- [Data for the task]:

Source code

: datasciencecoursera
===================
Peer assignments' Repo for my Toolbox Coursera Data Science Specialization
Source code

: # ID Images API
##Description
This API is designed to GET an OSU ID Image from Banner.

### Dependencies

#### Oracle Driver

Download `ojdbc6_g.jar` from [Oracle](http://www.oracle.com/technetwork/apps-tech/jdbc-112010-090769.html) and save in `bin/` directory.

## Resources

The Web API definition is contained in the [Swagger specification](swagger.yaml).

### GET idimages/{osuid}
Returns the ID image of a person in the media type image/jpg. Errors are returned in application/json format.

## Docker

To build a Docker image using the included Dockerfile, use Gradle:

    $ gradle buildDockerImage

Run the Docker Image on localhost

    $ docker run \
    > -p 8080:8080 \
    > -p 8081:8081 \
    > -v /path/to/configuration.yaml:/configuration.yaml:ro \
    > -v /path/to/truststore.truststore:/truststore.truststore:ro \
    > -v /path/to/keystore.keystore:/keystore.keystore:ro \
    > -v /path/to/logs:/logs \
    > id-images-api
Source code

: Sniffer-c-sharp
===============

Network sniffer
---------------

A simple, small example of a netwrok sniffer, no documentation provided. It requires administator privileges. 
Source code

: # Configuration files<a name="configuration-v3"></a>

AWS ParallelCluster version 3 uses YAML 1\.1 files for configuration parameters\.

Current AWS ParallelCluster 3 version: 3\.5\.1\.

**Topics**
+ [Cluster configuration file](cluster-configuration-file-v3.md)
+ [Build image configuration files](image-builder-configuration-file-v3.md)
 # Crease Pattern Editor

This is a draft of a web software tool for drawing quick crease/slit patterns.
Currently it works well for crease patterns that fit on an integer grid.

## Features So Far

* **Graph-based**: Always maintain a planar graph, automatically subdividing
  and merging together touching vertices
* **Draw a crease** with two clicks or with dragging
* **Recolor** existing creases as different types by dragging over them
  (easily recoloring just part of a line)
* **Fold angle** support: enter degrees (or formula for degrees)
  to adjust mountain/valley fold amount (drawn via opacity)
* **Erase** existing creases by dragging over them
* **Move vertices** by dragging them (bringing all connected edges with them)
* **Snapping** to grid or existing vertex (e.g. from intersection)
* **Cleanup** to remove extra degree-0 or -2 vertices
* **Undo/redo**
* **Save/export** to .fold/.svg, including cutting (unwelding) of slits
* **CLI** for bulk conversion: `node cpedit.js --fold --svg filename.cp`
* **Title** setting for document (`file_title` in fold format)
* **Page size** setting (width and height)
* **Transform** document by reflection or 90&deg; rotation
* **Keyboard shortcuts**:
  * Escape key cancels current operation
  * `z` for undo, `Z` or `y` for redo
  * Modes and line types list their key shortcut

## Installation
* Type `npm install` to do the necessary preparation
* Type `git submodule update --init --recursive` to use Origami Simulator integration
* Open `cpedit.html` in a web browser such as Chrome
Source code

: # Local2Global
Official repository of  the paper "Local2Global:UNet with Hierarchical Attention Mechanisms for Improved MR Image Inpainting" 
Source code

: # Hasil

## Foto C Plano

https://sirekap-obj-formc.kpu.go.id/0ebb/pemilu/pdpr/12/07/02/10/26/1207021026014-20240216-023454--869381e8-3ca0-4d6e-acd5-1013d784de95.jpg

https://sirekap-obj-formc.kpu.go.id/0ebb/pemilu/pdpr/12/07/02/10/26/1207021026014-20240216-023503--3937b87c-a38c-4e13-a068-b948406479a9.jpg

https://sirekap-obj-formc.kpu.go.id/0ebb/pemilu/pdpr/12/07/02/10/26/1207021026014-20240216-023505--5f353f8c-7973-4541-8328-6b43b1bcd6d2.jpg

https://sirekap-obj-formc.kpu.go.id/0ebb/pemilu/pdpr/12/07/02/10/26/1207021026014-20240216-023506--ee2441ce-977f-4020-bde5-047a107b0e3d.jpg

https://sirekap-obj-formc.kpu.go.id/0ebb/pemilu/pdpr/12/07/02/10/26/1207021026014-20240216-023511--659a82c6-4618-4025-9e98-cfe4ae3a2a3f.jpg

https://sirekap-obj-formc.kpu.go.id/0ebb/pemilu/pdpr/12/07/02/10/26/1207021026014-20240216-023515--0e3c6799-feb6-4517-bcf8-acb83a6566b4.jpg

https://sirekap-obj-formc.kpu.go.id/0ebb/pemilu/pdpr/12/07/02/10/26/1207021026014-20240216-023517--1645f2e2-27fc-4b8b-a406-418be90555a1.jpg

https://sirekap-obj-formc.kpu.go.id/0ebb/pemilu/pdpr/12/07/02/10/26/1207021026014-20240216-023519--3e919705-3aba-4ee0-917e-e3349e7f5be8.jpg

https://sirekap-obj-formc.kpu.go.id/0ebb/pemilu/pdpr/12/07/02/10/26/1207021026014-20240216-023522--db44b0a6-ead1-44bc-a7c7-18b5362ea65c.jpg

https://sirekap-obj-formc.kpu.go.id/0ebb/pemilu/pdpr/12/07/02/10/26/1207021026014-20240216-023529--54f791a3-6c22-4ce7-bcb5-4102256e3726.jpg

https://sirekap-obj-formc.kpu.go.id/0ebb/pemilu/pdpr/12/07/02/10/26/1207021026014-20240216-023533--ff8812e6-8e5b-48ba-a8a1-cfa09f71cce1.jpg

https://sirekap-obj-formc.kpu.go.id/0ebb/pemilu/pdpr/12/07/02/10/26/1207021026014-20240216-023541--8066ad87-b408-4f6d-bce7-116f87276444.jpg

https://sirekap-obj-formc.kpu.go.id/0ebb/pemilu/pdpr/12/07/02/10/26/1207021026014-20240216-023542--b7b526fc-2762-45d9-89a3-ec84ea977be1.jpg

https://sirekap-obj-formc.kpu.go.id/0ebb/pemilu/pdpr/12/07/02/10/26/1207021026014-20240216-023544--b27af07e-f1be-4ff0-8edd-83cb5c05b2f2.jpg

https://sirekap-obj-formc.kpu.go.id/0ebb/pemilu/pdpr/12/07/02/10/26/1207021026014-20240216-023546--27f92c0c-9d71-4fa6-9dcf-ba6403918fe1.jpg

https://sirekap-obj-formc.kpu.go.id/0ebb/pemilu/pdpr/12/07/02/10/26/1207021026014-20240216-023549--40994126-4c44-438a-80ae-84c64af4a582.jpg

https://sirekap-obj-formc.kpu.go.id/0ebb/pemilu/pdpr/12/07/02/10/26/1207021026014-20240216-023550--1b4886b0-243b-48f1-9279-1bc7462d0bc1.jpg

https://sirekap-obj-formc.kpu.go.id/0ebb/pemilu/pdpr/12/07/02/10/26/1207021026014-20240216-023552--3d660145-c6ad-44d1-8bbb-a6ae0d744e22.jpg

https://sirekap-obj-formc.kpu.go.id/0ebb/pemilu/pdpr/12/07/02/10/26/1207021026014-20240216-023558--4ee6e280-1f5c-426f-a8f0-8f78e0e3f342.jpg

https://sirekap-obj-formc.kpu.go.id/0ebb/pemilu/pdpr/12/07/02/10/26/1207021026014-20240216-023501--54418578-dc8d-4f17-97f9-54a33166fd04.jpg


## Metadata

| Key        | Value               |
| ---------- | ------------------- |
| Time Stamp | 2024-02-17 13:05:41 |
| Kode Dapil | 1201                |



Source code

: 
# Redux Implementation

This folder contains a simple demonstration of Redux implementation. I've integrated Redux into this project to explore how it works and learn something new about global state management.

- [Task item]:
Lines containing the word "Oracle": copy each of them from the material.

- [Output below]:
#### Oracle Driver
Download `ojdbc6_g.jar` from [Oracle](http://www.oracle.com/technetwork/apps-tech/jdbc-112010-090769.html) and save in `bin/` directory.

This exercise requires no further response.